■ Entries supplied
_ _ _ _
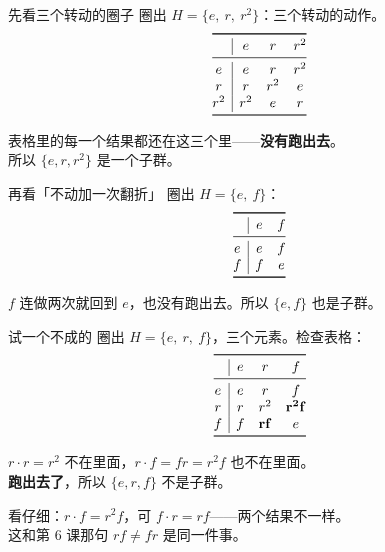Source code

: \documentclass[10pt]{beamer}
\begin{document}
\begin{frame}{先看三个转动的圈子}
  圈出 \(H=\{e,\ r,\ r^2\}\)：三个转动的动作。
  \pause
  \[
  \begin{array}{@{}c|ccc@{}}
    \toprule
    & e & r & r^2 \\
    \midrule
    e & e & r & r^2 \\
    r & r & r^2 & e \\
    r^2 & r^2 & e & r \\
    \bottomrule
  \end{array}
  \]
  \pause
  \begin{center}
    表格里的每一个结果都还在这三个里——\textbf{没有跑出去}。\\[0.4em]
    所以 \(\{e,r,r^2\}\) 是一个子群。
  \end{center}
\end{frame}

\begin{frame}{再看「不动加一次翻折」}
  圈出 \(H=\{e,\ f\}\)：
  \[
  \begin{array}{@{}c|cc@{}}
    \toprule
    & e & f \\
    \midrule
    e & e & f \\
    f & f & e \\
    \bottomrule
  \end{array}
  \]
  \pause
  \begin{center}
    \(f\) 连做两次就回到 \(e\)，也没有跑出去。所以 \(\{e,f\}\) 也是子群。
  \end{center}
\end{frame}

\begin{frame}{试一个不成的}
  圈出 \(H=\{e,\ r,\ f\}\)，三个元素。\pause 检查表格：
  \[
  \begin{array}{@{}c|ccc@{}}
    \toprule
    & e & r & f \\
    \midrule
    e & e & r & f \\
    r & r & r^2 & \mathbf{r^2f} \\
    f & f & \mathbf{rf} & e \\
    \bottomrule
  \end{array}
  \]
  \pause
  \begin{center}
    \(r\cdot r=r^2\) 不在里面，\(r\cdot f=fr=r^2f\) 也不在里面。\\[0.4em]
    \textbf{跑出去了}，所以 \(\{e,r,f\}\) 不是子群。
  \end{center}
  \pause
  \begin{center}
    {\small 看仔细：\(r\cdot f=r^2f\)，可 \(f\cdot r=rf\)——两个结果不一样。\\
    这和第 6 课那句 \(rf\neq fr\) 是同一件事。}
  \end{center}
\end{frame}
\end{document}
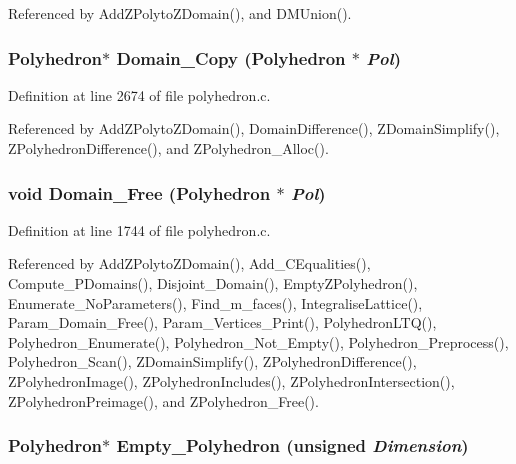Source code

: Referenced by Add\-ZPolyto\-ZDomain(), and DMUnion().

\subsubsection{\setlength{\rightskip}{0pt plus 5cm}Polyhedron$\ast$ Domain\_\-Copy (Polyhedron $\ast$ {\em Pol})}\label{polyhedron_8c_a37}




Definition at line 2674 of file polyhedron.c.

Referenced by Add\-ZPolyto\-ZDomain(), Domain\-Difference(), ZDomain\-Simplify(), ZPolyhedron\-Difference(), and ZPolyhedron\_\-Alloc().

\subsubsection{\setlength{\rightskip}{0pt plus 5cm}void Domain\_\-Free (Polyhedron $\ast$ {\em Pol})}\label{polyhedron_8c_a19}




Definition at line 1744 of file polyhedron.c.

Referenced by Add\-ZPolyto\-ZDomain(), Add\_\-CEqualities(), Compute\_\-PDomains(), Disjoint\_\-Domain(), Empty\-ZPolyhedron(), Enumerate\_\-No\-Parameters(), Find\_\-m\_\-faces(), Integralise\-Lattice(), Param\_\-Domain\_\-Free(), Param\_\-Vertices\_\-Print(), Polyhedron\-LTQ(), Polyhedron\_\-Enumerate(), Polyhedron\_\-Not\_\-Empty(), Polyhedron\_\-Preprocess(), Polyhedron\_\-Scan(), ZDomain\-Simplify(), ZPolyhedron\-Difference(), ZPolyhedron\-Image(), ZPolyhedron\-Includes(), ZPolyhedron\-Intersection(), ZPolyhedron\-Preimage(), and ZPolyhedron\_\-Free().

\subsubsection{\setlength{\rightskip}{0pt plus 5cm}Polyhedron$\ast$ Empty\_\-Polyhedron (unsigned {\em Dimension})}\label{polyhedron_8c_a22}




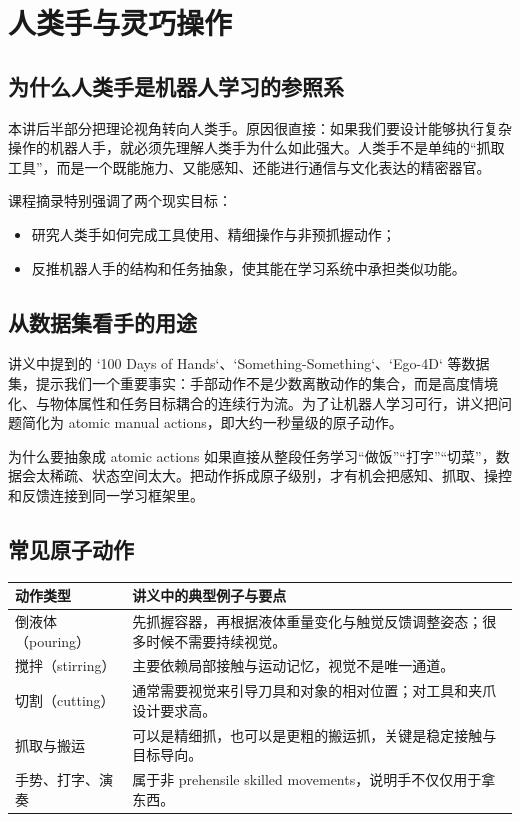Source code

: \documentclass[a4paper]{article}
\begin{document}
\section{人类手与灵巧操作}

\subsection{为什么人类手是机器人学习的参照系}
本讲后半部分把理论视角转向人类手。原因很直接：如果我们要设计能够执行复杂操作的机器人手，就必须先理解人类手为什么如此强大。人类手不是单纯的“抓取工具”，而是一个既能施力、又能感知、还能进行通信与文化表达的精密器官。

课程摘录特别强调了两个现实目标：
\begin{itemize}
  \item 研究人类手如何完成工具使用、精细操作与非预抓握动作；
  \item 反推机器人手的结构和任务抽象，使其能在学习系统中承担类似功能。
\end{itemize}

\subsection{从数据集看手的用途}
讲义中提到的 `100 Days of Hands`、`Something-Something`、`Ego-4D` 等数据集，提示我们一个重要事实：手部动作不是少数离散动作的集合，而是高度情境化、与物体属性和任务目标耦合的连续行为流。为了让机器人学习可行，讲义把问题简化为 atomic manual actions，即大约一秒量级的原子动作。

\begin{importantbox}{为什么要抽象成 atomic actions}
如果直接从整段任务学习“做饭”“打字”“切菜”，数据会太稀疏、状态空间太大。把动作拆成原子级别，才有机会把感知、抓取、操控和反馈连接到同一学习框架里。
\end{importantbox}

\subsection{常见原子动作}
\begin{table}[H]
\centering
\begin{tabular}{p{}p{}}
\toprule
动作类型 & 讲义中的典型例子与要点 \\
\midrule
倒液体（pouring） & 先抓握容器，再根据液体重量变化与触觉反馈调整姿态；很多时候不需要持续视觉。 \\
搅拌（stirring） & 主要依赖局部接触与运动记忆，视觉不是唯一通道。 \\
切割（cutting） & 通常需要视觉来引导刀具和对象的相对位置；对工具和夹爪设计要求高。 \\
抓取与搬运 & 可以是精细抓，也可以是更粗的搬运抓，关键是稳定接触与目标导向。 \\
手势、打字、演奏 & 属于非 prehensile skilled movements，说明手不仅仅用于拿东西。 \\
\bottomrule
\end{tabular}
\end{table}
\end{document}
_ _ _ _
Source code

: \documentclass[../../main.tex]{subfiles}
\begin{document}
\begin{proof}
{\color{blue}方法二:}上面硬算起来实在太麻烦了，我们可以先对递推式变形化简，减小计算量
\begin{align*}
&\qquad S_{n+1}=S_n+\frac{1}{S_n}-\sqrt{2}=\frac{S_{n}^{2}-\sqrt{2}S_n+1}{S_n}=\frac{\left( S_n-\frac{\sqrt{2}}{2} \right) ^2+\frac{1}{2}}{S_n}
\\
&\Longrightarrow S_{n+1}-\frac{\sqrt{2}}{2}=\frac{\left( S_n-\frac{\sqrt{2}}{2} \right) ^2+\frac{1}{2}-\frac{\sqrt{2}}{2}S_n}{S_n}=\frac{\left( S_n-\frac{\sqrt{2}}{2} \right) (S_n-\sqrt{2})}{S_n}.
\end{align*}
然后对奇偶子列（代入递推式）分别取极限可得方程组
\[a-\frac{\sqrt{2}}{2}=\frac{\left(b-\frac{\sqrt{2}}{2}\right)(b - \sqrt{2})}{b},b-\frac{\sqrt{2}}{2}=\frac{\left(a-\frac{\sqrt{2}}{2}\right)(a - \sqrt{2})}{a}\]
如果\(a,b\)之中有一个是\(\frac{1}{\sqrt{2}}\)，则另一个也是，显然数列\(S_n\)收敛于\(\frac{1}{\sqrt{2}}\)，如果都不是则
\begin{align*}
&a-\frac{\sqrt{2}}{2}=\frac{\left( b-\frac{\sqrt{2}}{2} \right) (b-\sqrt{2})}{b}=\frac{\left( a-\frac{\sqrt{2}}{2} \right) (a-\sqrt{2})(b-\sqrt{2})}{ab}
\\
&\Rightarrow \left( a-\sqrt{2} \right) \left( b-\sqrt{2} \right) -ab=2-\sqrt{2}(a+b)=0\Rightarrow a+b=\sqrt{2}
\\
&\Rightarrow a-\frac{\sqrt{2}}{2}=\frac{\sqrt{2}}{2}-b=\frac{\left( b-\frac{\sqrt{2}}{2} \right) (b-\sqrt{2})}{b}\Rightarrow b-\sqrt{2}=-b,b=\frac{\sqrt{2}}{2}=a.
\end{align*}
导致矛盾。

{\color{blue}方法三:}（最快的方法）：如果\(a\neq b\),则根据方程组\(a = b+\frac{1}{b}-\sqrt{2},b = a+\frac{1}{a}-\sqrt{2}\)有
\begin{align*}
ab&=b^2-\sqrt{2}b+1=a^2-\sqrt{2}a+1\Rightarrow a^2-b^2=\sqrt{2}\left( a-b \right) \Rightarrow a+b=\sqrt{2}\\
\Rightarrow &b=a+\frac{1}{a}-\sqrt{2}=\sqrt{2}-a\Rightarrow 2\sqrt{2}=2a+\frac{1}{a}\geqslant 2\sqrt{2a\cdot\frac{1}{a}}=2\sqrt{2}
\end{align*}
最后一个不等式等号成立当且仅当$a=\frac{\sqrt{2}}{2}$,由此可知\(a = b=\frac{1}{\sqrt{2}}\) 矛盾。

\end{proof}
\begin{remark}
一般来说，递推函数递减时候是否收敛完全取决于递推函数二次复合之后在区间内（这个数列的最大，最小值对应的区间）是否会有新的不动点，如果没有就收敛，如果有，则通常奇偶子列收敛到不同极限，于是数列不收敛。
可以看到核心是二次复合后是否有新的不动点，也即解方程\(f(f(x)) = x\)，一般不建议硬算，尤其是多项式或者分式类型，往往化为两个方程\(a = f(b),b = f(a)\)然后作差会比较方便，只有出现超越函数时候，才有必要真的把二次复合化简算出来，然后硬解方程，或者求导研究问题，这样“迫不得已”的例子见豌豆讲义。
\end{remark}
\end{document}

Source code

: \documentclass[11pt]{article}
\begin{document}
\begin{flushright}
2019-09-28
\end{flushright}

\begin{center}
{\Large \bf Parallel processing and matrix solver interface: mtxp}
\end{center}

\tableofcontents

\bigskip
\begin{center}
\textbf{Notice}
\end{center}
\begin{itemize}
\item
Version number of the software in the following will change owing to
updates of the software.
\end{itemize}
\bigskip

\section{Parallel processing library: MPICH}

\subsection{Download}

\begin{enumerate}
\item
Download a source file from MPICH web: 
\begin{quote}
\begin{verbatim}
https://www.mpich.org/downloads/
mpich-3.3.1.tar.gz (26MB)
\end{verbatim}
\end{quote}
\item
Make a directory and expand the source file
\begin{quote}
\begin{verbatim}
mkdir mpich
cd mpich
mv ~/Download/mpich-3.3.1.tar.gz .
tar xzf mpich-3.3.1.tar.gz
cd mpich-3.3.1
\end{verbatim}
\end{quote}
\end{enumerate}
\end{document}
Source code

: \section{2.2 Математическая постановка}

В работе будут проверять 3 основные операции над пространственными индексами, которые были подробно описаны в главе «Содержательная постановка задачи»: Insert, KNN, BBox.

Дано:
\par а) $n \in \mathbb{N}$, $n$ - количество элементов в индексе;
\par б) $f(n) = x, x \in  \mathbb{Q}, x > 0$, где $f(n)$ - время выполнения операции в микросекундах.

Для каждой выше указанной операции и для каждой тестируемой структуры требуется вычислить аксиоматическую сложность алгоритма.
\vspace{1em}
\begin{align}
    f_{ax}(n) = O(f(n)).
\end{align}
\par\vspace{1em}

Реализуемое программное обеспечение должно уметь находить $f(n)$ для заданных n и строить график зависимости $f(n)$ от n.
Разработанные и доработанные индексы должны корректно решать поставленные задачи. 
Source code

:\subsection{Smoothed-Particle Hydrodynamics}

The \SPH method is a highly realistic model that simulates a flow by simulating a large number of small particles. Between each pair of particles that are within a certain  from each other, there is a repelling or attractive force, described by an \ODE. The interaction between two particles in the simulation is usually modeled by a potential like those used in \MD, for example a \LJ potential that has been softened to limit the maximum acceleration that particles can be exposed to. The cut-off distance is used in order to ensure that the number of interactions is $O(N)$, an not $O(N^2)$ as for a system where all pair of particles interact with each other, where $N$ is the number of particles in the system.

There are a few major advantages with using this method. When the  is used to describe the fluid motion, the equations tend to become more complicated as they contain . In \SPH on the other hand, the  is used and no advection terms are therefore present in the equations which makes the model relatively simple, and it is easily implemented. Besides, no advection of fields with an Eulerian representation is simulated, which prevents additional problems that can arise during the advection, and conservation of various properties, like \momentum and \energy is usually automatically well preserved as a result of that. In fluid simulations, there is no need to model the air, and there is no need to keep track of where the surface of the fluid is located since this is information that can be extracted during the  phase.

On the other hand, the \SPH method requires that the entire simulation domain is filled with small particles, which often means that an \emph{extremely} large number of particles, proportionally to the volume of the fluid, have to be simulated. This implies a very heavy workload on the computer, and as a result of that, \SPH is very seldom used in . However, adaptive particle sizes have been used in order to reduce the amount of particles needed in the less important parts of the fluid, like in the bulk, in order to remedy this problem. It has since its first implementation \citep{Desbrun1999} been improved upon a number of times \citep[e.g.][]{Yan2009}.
_ _ _ _
■ Task objective
Copy each line of the records containing the string "software".

■ Exercise answer
Version number of the software in the following will change owing to
updates of the software.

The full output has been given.